Sacramento mother and son sentenced to prison for filing false tax returns
A Sacramento mother and son were sentenced to federal prison on Monday for a phony tax return scheme prosecutors said bilked the Internal Revenue Service of $1.5 million in refunds.
Dominic Davis, 40, pleaded guilty to conspiring with his mother, Sharita Wright, to file several false tax returns, and also to filing still more returns for himself, family members and friends, a plea agreement filed in Sacramento federal court shows. Wright, 61, also pleaded guilty.

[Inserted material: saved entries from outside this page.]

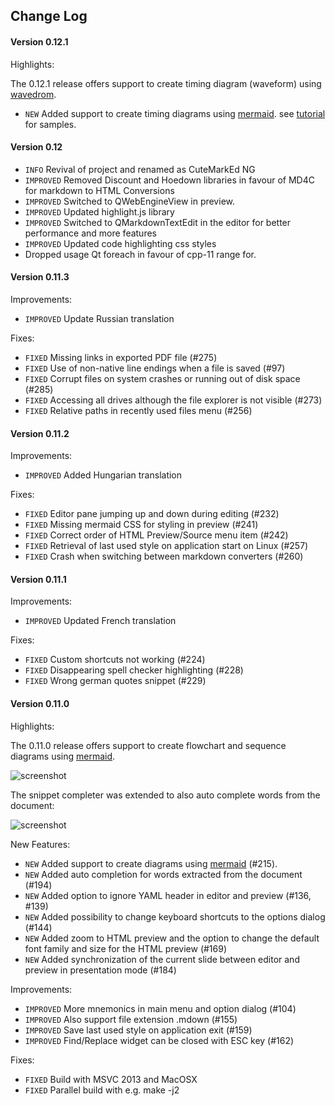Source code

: ## Change Log

#### Version 0.12.1

Highlights:

The 0.12.1 release offers support to create timing diagram (waveform) using [wavedrom](https://github.com/wavedrom/wavedrom). 
 

* `NEW` Added support to create timing diagrams using [mermaid](https://github.com/wavedrom/wavedrom). see [tutorial](https://wavedrom.com/tutorial.html) for samples.
#### Version 0.12

- `INFO` Revival of project and renamed as CuteMarkEd NG
- `IMPROVED` Removed Discount and Hoedown libraries in favour of MD4C for markdown to HTML Conversions
- `IMPROVED` Switched to QWebEngineView in preview.
- `IMPROVED` Updated highlight.js library
- `IMPROVED` Switched to QMarkdownTextEdit in the editor for better performance and more features
- `IMPROVED` Updated code highlighting css styles
- Dropped usage Qt foreach in favour of cpp-11 range for.

#### Version 0.11.3

Improvements:

* `IMPROVED` Update Russian translation

Fixes:

* `FIXED` Missing links in exported PDF file (#275)
* `FIXED` Use of non-native line endings when a file is saved (#97)
* `FIXED` Corrupt files on system crashes or running out of disk space (#285)
* `FIXED` Accessing all drives although the file explorer is not visible (#273)
* `FIXED` Relative paths in recently used files menu (#256)
 
#### Version 0.11.2

Improvements:

* `IMPROVED` Added Hungarian translation

Fixes:

* `FIXED` Editor pane jumping up and down during editing (#232)
* `FIXED` Missing mermaid CSS for styling in preview (#241)
* `FIXED` Correct order of HTML Preview/Source menu item (#242)
* `FIXED` Retrieval of last used style on application start on Linux (#257)
* `FIXED` Crash when switching between markdown converters (#260)

#### Version 0.11.1

Improvements:

* `IMPROVED` Updated French translation

Fixes:

* `FIXED` Custom shortcuts not working (#224)
* `FIXED` Disappearing spell checker highlighting (#228)
* `FIXED` Wrong german quotes snippet (#229)

#### Version 0.11.0

Highlights:

The 0.11.0 release offers support to create flowchart and sequence diagrams using [mermaid](https://github.com/knsv/mermaid). 

![screenshot](http://cloose.github.io/CuteMarkEd/images/20150426-cutemarked-diagrams.png)

The snippet completer was extended to also auto complete words from the document:

![screenshot](http://cloose.github.io/CuteMarkEd/images/20150426-cutemarked-word-completion.png)

New Features:

* `NEW` Added support to create diagrams using [mermaid](https://github.com/knsv/mermaid) (#215).
* `NEW` Added auto completion for words extracted from the document (#194)
* `NEW` Added option to ignore YAML header in editor and preview (#136, #139)
* `NEW` Added possibility to change keyboard shortcuts to the options dialog (#144)
* `NEW` Added zoom to HTML preview and the option to change the default font family and size for the HTML preview (#169)
* `NEW` Added synchronization of the current slide between editor and preview in presentation
mode (#184)

Improvements:

* `IMPROVED` More mnemonics in main menu and option dialog (#104)
* `IMPROVED` Also support file extension .mdown (#155)
* `IMPROVED` Save last used style on application exit (#159)
* `IMPROVED` Find/Replace widget can be closed with ESC key (#162) 

Fixes:

* `FIXED` Build with MSVC 2013 and MacOSX
* `FIXED` Parallel build with e.g. make -j2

Nine false returns, which sought about $2.5 million in unearned tax refunds, were filed between 2019 and 2022 in connection with the scheme, prosecutors said. The IRS paid out $550,000 on the ones Davis filed with his mother, and another $918,000 for returns that he filed on his own, according to the plea agreement.
The tax returns purported to show that Davis, Wright and their friends and relatives had worked for corporations that they had set up. But the group did not do any work for the limited liability corporations, commonly known as LLCs.

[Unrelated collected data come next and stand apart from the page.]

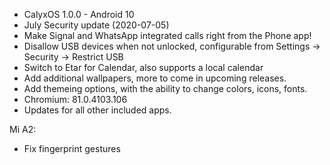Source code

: * CalyxOS 1.0.0 - Android 10
* July Security update (2020-07-05)
* Make Signal and WhatsApp integrated calls right from the Phone app!
* Disallow USB devices when not unlocked, configurable from Settings -> Security -> Restrict USB
* Switch to Etar for Calendar, also supports a local calendar
* Add additional wallpapers, more to come in upcoming releases.
* Add themeing options, with the ability to change colors, icons, fonts.
* Chromium: 81.0.4103.106
* Updates for all other included apps.

Mi A2:
* Fix fingerprint gestures
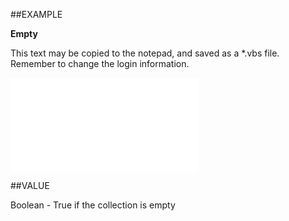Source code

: 
##EXAMPLE

**Empty**

This text may be copied to the notepad, and saved as a *.vbs file. Remember to change the login information.

![](..\..\Examples\vbs\SOSelectionMembers.Empty.vbs.txt)


##VALUE

Boolean - True if the collection is empty

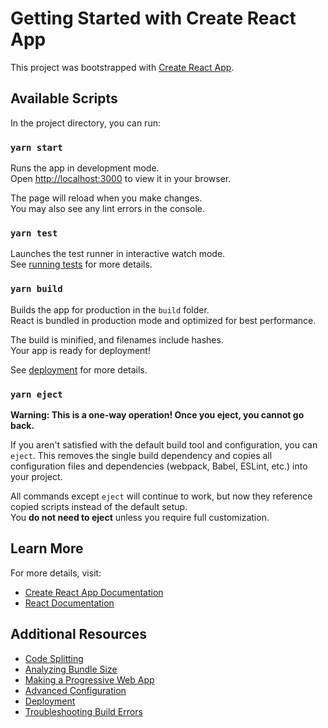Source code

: # Getting Started with Create React App

This project was bootstrapped with [Create React App](https://github.com/facebook/create-react-app).

## Available Scripts

In the project directory, you can run:

### `yarn start`
Runs the app in development mode.  
Open [http://localhost:3000](http://localhost:3000) to view it in your browser.  

The page will reload when you make changes.  
You may also see any lint errors in the console.

### `yarn test`
Launches the test runner in interactive watch mode.  
See [running tests](https://facebook.github.io/create-react-app/docs/running-tests) for more details.

### `yarn build`
Builds the app for production in the `build` folder.  
React is bundled in production mode and optimized for best performance.  

The build is minified, and filenames include hashes.  
Your app is ready for deployment!  

See [deployment](https://facebook.github.io/create-react-app/docs/deployment) for more details.

### `yarn eject`
**Warning: This is a one-way operation! Once you eject, you cannot go back.**  

If you aren't satisfied with the default build tool and configuration, you can `eject`. This removes the single build dependency and copies all configuration files and dependencies (webpack, Babel, ESLint, etc.) into your project.  

All commands except `eject` will continue to work, but now they reference copied scripts instead of the default setup.  
You **do not need to eject** unless you require full customization.

## Learn More
For more details, visit:  
- [Create React App Documentation](https://facebook.github.io/create-react-app/docs/getting-started)  
- [React Documentation](https://reactjs.org/)  

## Additional Resources
- [Code Splitting](https://facebook.github.io/create-react-app/docs/code-splitting)  
- [Analyzing Bundle Size](https://facebook.github.io/create-react-app/docs/analyzing-the-bundle-size)  
- [Making a Progressive Web App](https://facebook.github.io/create-react-app/docs/making-a-progressive-web-app)  
- [Advanced Configuration](https://facebook.github.io/create-react-app/docs/advanced-configuration)  
- [Deployment](https://facebook.github.io/create-react-app/docs/deployment)  
- [Troubleshooting Build Errors](https://facebook.github.io/create-react-app/docs/troubleshooting#npm-run-build-fails-to-minify)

In addition to submitted fake work records including W-2 forms, the returns claimed large taxable deductions from charitable donations that never took place, the plea agreement said.
Davis prepared and filed the returns, while Wright provided him information and checked with the IRS about when the refunds would be coming, prosecutors said.

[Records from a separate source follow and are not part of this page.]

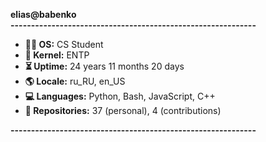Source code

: **elias@babenko**<br>
**------------------------------------------------------------**<br>
- **👨‍🎓 OS:**            CS Student<br>
- **🧠 Kernel:**        ENTP<br>
- **⏳ Uptime:**        24 years 11 months 20 days<br>
- **🌎 Locale:**        ru_RU, en_US<br>
- **💻 Languages:**     Python, Bash, JavaScript, C++<br>
- **📂 Repositories:**  37 (personal), 4 (contributions)<br>

**------------------------------------------------------------**

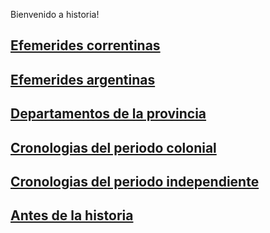 Bienvenido a historia!

## [Efemerides correntinas](01-Efemerides-correntinas)

## [Efemerides argentinas](02-Efemerides-argentinas)

## [Departamentos de la provincia](03-Departamentos-de-la-provincia)

## [Cronologias del periodo colonial](04-Cronologias-del-periodo-colonial)

## [Cronologias del periodo independiente](05-Cronologias-del-periodo-independiente)

## [Antes de la historia](06-Antes-de-la-historia)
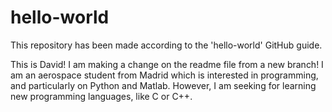 # hello-world
This repository has been made according to the 'hello-world' GitHub guide.

This is David! I am making a change on the readme file from a new branch! I am an aerospace student from Madrid which is interested in programming, and particularly on Python and Matlab. However, I am seeking for learning new programming languages, like C or C++.
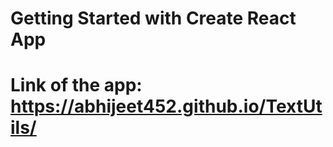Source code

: # Getting Started with Create React App
# Link of the app: https://abhijeet452.github.io/TextUtils/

Wright personally visited an IRS office in 2021, presenting documents that she said entitled her to a refund of more than $407,000. The IRS paid it to her, the agreement shows.
Davis was sentenced to three years and four months in prison, and Wright was sentenced to 15 months in prison, Acting U.S. Attorney Kimberly Sanchez said in a news release. They were both ordered to pay restitution, Sanchez said.